Step four — verify using prime factorisation
Find the prime factorisation and use the exponent method to count the total number of factors. If your count matches the number of factors you listed, you have found them all.
Factors in AMC 8 problems — worked examples
Number theory problems involving factors appear in almost every AMC 8 past paper. The following examples show how factor knowledge is tested and what a clear AMC 8 solution looks like.
AMC 8 example — counting factors
Problem type: How many positive integers are factors of both 24 and 45?
Solution: Factors of 24: 1, 2, 3, 4, 6, 8, 12, 24 Factors of 45: 1, 3, 5, 9, 15, 45 Common factors: 1 and 3 Answer: 2
Key insight: The question asks how many, not what they are. A student who lists both factor sets completely and compares them systematically will answer this correctly and quickly. A student who tries to spot common factors without a complete list will often miss one.
AMC 8 example — factor counting with prime factorisation
Problem type: How many positive integer factors does 24 have?

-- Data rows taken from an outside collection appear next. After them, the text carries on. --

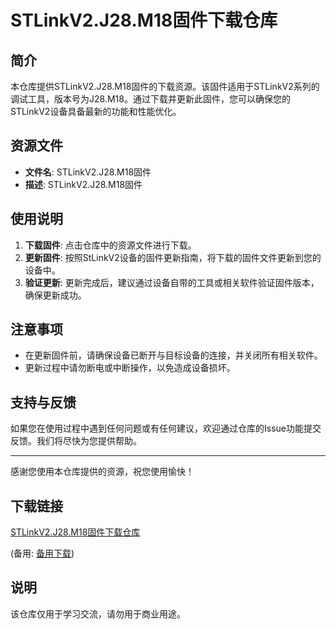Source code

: # STLinkV2.J28.M18固件下载仓库

## 简介
本仓库提供STLinkV2.J28.M18固件的下载资源。该固件适用于STLinkV2系列的调试工具，版本号为J28.M18。通过下载并更新此固件，您可以确保您的STLinkV2设备具备最新的功能和性能优化。

## 资源文件
- **文件名**: STLinkV2.J28.M18固件
- **描述**: STLinkV2.J28.M18固件

## 使用说明
1. **下载固件**: 点击仓库中的资源文件进行下载。
2. **更新固件**: 按照StLinkV2设备的固件更新指南，将下载的固件文件更新到您的设备中。
3. **验证更新**: 更新完成后，建议通过设备自带的工具或相关软件验证固件版本，确保更新成功。

## 注意事项
- 在更新固件前，请确保设备已断开与目标设备的连接，并关闭所有相关软件。
- 更新过程中请勿断电或中断操作，以免造成设备损坏。

## 支持与反馈
如果您在使用过程中遇到任何问题或有任何建议，欢迎通过仓库的Issue功能提交反馈。我们将尽快为您提供帮助。

---

感谢您使用本仓库提供的资源，祝您使用愉快！

## 下载链接
[STLinkV2.J28.M18固件下载仓库](https://pan.quark.cn/s/e0cdaae8cf17) 

(备用: [备用下载](https://pan.baidu.com/s/10nXCmmVnobyzSF3X-Jj9kA?pwd=1234))

## 说明

该仓库仅用于学习交流，请勿用于商业用途。
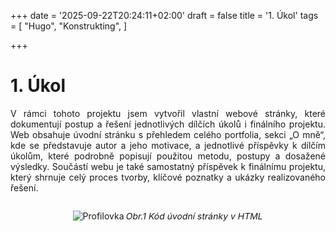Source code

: +++
date = '2025-09-22T20:24:11+02:00'
draft = false
title = '1. Úkol'
tags = [
    "Hugo",
    "Konstrukting",
]

+++
# 1. Úkol
<p style="text-align: justify;">
V rámci tohoto projektu jsem vytvořil vlastní webové stránky, které dokumentují postup a řešení jednotlivých dílčích úkolů i finálního projektu. Web obsahuje úvodní stránku s přehledem celého portfolia, sekci „O mně“, kde se představuje autor a jeho motivace, a jednotlivé příspěvky k dílčím úkolům, které podrobně popisují použitou metodu, postupy a dosažené výsledky. Součástí webu je také samostatný příspěvek k finálnímu projektu, který shrnuje celý proces tvorby, klíčové poznatky a ukázky realizovaného řešení.
</p>


<div style="text-align: center;">
    <img src="/267993_ZPC_25/images/Fotka_Kodu.png" alt="Profilovka">
    <p style="transform: skewX(-10deg); display:inline-block;">  
    Obr.1 Kód úvodní stránky v HTML
    </p>
    
</div>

Solution using prime factorisation: 24 = 2³ x 3¹ Number of factors = (3+1) x (1+1) = 4 x 2 = 8
Answer: 8
Key insight: For small numbers like 24 you can list factors directly and count them. For larger numbers in AMC 8 problems, prime factorisation and the exponent counting method is faster and less error-prone. Learning both methods and knowing when to use each is important for competition performance.
AMC 8 example — greatest common factor
Problem type: What is the greatest common factor of 24 and 45?
Solution using prime factorisation: 24 = 2³ x 3 45 = 3² x 5 Shared prime factors: only 3, with lowest exponent 1 GCF = 3¹ = 3
Answer: 3
Key insight: The prime factorisation method for finding GCF is faster than listing all factors of both numbers and comparing, particularly when the numbers are larger. In AMC 8 problems where time management matters, using the most efficient method for each question type is a meaningful advantage.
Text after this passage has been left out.